=== YOUR TASK ===
Give back the entries that follow exactly as written. Any picture gets left out.

=== DATASET EXCERPTS ===
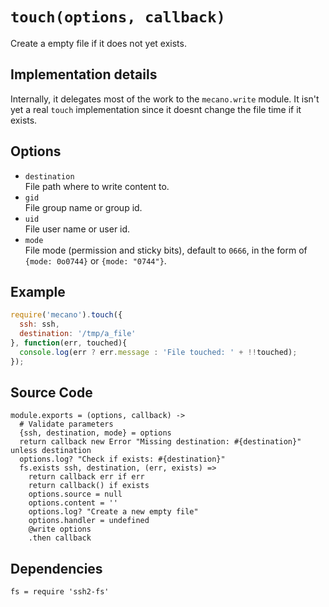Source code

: 
# `touch(options, callback)`

Create a empty file if it does not yet exists.

## Implementation details

Internally, it delegates most of the work to the `mecano.write` module. It isn't
yet a real `touch` implementation since it doesnt change the file time if it
exists.

## Options

*   `destination`   
    File path where to write content to.   
*   `gid`   
    File group name or group id.   
*   `uid`   
    File user name or user id.   
*   `mode`   
    File mode (permission and sticky bits), default to `0666`, in the form of
    `{mode: 0o0744}` or `{mode: "0744"}`.   


## Example

```js
require('mecano').touch({
  ssh: ssh,
  destination: '/tmp/a_file'
}, function(err, touched){
  console.log(err ? err.message : 'File touched: ' + !!touched);
});
```

## Source Code

    module.exports = (options, callback) ->
      # Validate parameters
      {ssh, destination, mode} = options
      return callback new Error "Missing destination: #{destination}" unless destination
      options.log? "Check if exists: #{destination}"
      fs.exists ssh, destination, (err, exists) =>
        return callback err if err
        return callback() if exists
        options.source = null
        options.content = ''
        options.log? "Create a new empty file"
        options.handler = undefined
        @write options
        .then callback

## Dependencies

    fs = require 'ssh2-fs'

=== EXPECTED ANSWER ===
Source code

: 
# `touch(options, callback)`

Create a empty file if it does not yet exists.

## Implementation details

Internally, it delegates most of the work to the `mecano.write` module. It isn't
yet a real `touch` implementation since it doesnt change the file time if it
exists.

## Options

*   `destination`   
    File path where to write content to.   
*   `gid`   
    File group name or group id.   
*   `uid`   
    File user name or user id.   
*   `mode`   
    File mode (permission and sticky bits), default to `0666`, in the form of
    `{mode: 0o0744}` or `{mode: "0744"}`.   


## Example

```js
require('mecano').touch({
  ssh: ssh,
  destination: '/tmp/a_file'
}, function(err, touched){
  console.log(err ? err.message : 'File touched: ' + !!touched);
});
```

## Source Code

    module.exports = (options, callback) ->
      # Validate parameters
      {ssh, destination, mode} = options
      return callback new Error "Missing destination: #{destination}" unless destination
      options.log? "Check if exists: #{destination}"
      fs.exists ssh, destination, (err, exists) =>
        return callback err if err
        return callback() if exists
        options.source = null
        options.content = ''
        options.log? "Create a new empty file"
        options.handler = undefined
        @write options
        .then callback

## Dependencies

    fs = require 'ssh2-fs'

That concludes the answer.